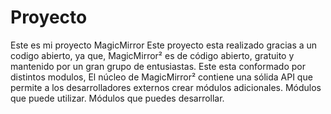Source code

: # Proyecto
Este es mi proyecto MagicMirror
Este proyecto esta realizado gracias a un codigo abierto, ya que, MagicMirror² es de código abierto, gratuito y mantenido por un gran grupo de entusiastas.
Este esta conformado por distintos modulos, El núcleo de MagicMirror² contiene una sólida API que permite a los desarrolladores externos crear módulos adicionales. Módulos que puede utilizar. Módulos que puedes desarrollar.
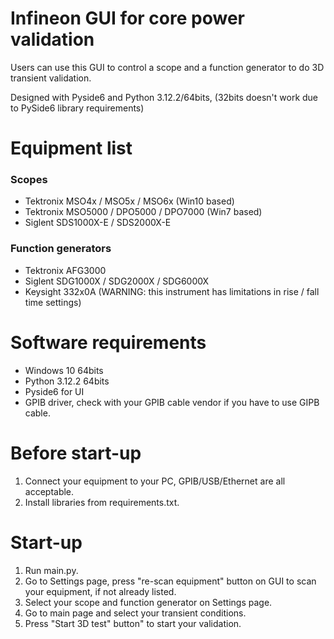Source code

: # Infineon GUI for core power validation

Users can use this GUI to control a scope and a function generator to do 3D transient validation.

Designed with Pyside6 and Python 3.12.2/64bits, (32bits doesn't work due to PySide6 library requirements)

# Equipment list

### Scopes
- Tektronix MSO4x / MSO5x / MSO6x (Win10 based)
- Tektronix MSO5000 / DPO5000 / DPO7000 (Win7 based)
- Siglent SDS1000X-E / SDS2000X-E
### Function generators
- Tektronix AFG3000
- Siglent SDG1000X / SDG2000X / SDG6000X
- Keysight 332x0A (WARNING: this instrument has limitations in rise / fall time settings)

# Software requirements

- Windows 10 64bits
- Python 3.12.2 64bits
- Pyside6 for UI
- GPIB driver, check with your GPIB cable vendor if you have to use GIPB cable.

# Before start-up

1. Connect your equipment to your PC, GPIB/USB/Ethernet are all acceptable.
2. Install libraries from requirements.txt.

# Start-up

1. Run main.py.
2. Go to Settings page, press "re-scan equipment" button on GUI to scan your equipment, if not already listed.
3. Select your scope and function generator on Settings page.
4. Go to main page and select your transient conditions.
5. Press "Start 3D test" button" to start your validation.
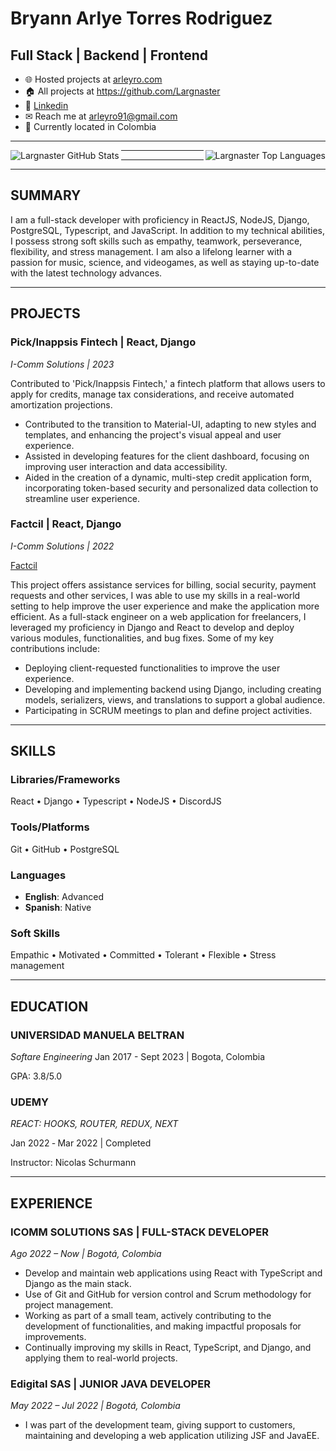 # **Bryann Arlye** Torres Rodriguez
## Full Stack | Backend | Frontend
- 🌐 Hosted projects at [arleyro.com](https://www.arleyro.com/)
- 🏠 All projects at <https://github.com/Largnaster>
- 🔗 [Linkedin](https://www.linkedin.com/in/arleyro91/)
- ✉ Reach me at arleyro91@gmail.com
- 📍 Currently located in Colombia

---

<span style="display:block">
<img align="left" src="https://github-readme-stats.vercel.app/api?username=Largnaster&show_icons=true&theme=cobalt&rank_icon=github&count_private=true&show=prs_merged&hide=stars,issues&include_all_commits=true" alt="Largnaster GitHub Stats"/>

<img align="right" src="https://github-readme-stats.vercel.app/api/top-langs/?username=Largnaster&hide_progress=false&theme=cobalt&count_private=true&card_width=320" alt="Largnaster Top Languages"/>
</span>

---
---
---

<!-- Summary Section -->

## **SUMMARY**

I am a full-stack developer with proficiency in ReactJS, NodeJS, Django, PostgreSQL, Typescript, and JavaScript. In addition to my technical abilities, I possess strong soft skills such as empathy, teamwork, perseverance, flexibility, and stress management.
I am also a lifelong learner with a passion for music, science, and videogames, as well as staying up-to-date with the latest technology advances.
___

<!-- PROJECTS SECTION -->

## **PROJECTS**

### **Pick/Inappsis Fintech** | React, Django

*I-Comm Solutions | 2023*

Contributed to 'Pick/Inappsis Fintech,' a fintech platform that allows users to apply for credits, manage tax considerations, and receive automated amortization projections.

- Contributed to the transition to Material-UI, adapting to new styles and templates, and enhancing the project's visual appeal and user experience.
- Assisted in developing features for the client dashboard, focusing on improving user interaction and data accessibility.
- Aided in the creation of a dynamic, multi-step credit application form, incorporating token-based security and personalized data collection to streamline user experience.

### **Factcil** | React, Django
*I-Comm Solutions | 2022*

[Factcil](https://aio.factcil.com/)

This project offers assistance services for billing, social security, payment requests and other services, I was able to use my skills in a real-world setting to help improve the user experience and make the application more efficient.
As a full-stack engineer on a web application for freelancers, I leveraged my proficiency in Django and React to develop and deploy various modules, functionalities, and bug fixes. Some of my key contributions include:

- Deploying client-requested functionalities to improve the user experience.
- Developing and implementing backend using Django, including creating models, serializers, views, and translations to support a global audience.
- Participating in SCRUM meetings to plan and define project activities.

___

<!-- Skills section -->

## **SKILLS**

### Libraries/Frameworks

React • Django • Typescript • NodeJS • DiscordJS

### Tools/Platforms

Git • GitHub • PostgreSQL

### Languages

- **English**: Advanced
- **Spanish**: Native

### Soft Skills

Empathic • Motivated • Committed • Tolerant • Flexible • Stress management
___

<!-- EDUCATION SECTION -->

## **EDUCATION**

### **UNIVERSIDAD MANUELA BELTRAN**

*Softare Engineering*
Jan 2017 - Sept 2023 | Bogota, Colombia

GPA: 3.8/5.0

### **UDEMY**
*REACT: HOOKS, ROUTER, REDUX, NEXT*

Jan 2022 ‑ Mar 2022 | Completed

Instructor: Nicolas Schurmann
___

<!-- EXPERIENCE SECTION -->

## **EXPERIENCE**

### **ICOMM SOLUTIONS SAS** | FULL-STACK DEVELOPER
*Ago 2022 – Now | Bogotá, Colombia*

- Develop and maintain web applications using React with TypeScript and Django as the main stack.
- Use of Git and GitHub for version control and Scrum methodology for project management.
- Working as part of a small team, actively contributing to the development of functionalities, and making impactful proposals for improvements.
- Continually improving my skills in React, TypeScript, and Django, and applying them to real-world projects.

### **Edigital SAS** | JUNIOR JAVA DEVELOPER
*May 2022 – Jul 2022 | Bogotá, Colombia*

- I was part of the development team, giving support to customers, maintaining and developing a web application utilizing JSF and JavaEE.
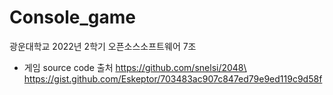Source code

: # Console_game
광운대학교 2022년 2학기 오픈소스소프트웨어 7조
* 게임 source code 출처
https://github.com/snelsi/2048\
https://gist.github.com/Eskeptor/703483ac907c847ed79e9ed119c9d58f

= = =

▶ What is required: Return a copy of each line in the entries that carries the string "Siglent".

▶ Response for this exercise:
- Siglent SDS1000X-E / SDS2000X-E
- Siglent SDG1000X / SDG2000X / SDG6000X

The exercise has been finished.